Le qualificatif "Appasionnata" n'a été donné qu'après la disparition de Beethoven, elle est impressionnante tant par sa longueur que par son caractère dramatique qui persiste cette fois sur tous les mouvements, elle débute avec douceur mais très vite Beethoven s'exprime avec une voix puissante où le piano devient orchestre, une sonate dont, selon l'auteur du livret Yves Le Bras, estime que l'on ne sort pas indemne ni l'auditeur ni le pianiste et Marie-Josèphe Jude qui a bien voulu répondre à quelques questions à l'occasion de la sortie de ce disque confirme l'intensité qui s'en dégage immédiatement et se maintient tout au long.
Quant à la sonate "Les adieux" , ce sous-titre fut source de remarques véhémentes de Beethoven à son éditeur dans une lettre du 9 octobre 1811 après qu'il en eut connaissance, il y remet en cause la traduction française :"Je reçois à l'instant le "Lebewhol, etc, etc". Je vois qu'après tout vous avez publié d'autres exemplaires avec un titre en français.

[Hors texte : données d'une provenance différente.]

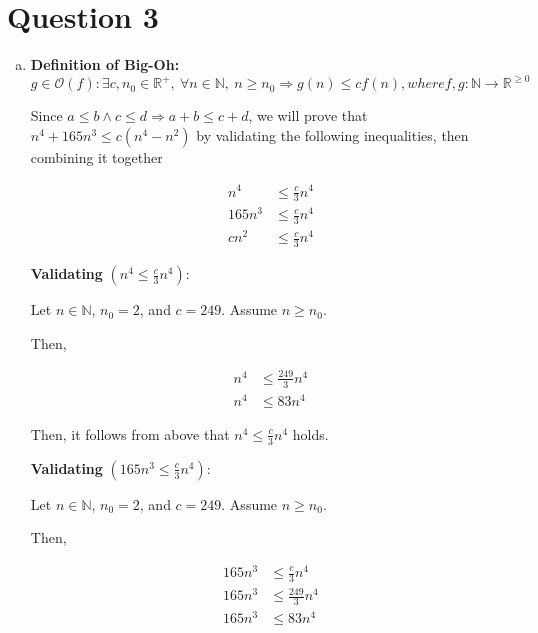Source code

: \documentclass[12pt]{article}
\begin{document}
\section*{Question 3}
\begin{enumerate}[a.]
    \item

    \textbf{Definition of Big-Oh:} $g \in \mathcal{O}(f): \exists c,n_0 \in \mathbb{R}^{+},\:\forall n \in \mathbb{N},\:
    n \geq n_0 \Rightarrow g(n) \leq cf(n), where f,g: \mathbb{N} \to \mathbb{R}^{\geq 0}$

    \bigskip

    Since $a \leq b \land c \leq d \Rightarrow a + b \leq c + d$, we will prove
    that $n^4 + 165n^3 \leq c(n^4 - n^2)$ by validating the following
    inequalities, then combining it together

    \setcounter{equation}{0}
    \begin{align}
        n^4 &\leq \frac{c}{3}n^4\\
        165n^3 &\leq \frac{c}{3}n^4\\
        cn^2 &\leq \frac{c}{3}n^4
    \end{align}

    \bigskip

    \textbf{Validating} $(n^4 \leq \frac{c}{3}n^4)$:

    \bigskip

    Let $n \in \mathbb{N}$, $n_0 = 2$, and $c = 249$. Assume $n \geq n_0$.

    \bigskip

    Then,

    \begin{align}
        n^4 &\leq \frac{249}{3}n^4\\
        n^4 &\leq 83n^4
    \end{align}

    \bigskip

    Then, it follows from above that $n^4 \leq \frac{c}{3}n^4$ holds.

    \bigskip

    \textbf{Validating} $(165n^3 \leq \frac{c}{3}n^4)$:

    Let $n \in \mathbb{N}$, $n_0 = 2$, and $c = 249$. Assume $n \geq n_0$.

    \bigskip

    Then,

    \begin{align}
        165n^3 &\leq \frac{c}{3}n^4\\
        165n^3 &\leq \frac{249}{3}n^4\\
        165n^3 &\leq 83n^4
    \end{align}


\end{enumerate}
\end{document}
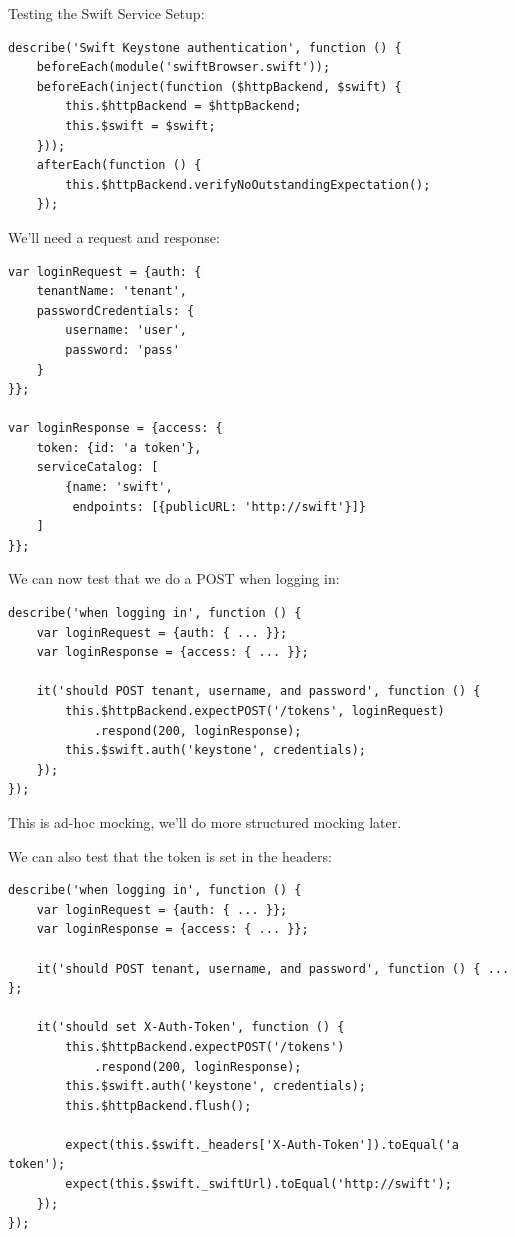 \documentclass[t,noamsthm]{beamer}
\begin{document}
\begin{frame}{Testing the Swift Service}
Setup:
\begin{lstlisting}
describe('Swift Keystone authentication', function () {
    beforeEach(module('swiftBrowser.swift'));
    beforeEach(inject(function ($httpBackend, $swift) {
        this.$httpBackend = $httpBackend;
        this.$swift = $swift;
    }));
    afterEach(function () {
        this.$httpBackend.verifyNoOutstandingExpectation();
    });
\end{lstlisting}
\framebreak

We'll need a request and response:
\begin{lstlisting}
var loginRequest = {auth: {
    tenantName: 'tenant',
    passwordCredentials: {
        username: 'user',
        password: 'pass'
    }
}};

var loginResponse = {access: {
    token: {id: 'a token'},
    serviceCatalog: [
        {name: 'swift',
         endpoints: [{publicURL: 'http://swift'}]}
    ]
}};
\end{lstlisting}

\framebreak

We can now test that we do a POST when logging in:
\begin{lstlisting}
describe('when logging in', function () {
    var loginRequest = {auth: { ... }};
    var loginResponse = {access: { ... }};

    it('should POST tenant, username, and password', function () {
        this.$httpBackend.expectPOST('/tokens', loginRequest)
            .respond(200, loginResponse);
        this.$swift.auth('keystone', credentials);
    });
});
\end{lstlisting}

This is ad-hoc mocking, we'll do more structured mocking later.


\framebreak

We can also test that the token is set in the headers:
\begin{lstlisting}
describe('when logging in', function () {
    var loginRequest = {auth: { ... }};
    var loginResponse = {access: { ... }};

    it('should POST tenant, username, and password', function () { ... };

    it('should set X-Auth-Token', function () {
        this.$httpBackend.expectPOST('/tokens')
            .respond(200, loginResponse);
        this.$swift.auth('keystone', credentials);
        this.$httpBackend.flush();

        expect(this.$swift._headers['X-Auth-Token']).toEqual('a token');
        expect(this.$swift._swiftUrl).toEqual('http://swift');
    });
});
\end{lstlisting}    
\end{frame}
\end{document}

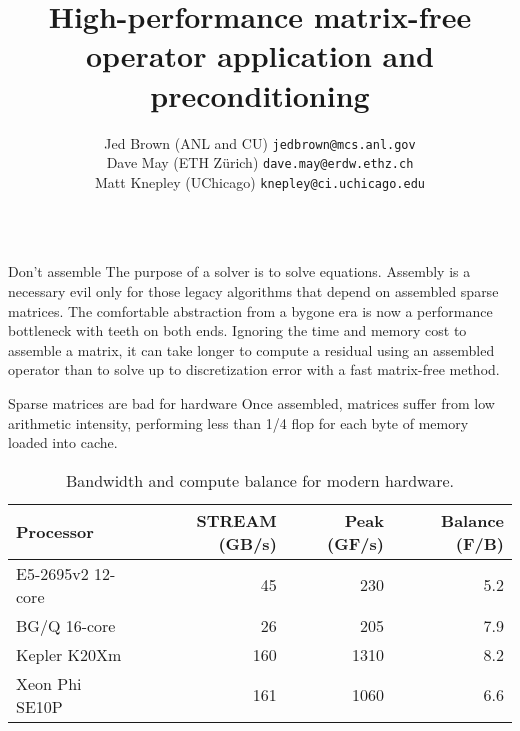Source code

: \documentclass[final,t]{beamer}
\title{\huge High-performance matrix-free \\ operator application and preconditioning}
\author[Jed Brown]{Jed Brown (ANL and CU) {\texttt{jedbrown@mcs.anl.gov}}\\
Dave May (ETH Z\"urich) {\texttt{dave.may@erdw.ethz.ch}}\\
Matt Knepley (UChicago) {\texttt{knepley@ci.uchicago.edu}}}
\institute[MCS]{Download this poster from \url{http://59A2.org/files/201405-MatrixFree.pdf}}
\begin{document}
\begin{frame}{} 
  \vspace{-3em}
  \begin{columns}
    \begin{column}{0.48\textwidth}
      \begin{block}{Don't assemble}
        The purpose of a solver is to solve equations.
        Assembly is a necessary evil only for those legacy algorithms that depend on assembled sparse matrices.
        The comfortable abstraction from a bygone era is now a performance bottleneck with teeth on both ends.
        Ignoring the time and memory cost to assemble a matrix, it can take longer to compute a residual using an assembled operator than to solve up to discretization error with a fast matrix-free method.
      \end{block}
      \vspace{-2.2em}
      \begin{block}{Sparse matrices are bad for hardware}
        Once assembled, matrices suffer from low arithmetic intensity, performing less than 1/4 flop for each byte of memory loaded into cache.
        \begin{table}
          \caption{Bandwidth and compute balance for modern hardware.}
          \begin{tabular}{lrrr}
            \toprule
            Processor & STREAM (GB/s) & Peak (GF/s) & Balance (F/B) \\
            \midrule
            E5-2695v2 12-core   & 45   & 230  & 5.2 \\ %
            BG/Q 16-core    & 26   & 205  & 7.9 \\
            Kepler K20Xm        & 160 & 1310 & 8.2 \\ %
            Xeon Phi SE10P      & 161 & 1060 & 6.6 \\ %
            \bottomrule
          \end{tabular}
        \end{table}

\end{block}
\end{column}
\end{columns}
\end{frame}
\end{document}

Pourquoi donc ? "Lebewohl " a un tout autre sens que "les adieux" Le premier est dit sur un ton cordial à une seule personne, le second s'adresse à une assemblée, à des villes entières."... Cette sonate est en effet en l'honneur de son ami et élève, l'archiduc Rodolphe, qui avait du quitter Vienne en raison de l'occupation par les troupes françaises et il est préférable de se référer aux titres que Beethoven attribua à chacun des mouvements : L'adieu, l'absence, le retour, car là encore il n'y a pas que du drame dans cette sonate qui en fait traduit un sentiment de tristesse, puis d'attente et enfin de joie ! Autant de sentiments que Marie-Josèphe Jude qui vit avec ses sonates depuis nombreuses années partagent par son piano avec une pulsation rythmique particulièrement dynamique, et des nuances très expressives, ainsi la joie du "Retour" au tempo "Vivacissimamente", mot qu'il est inutile de traduire, que vous pourrez écouter plus bas dans cette page .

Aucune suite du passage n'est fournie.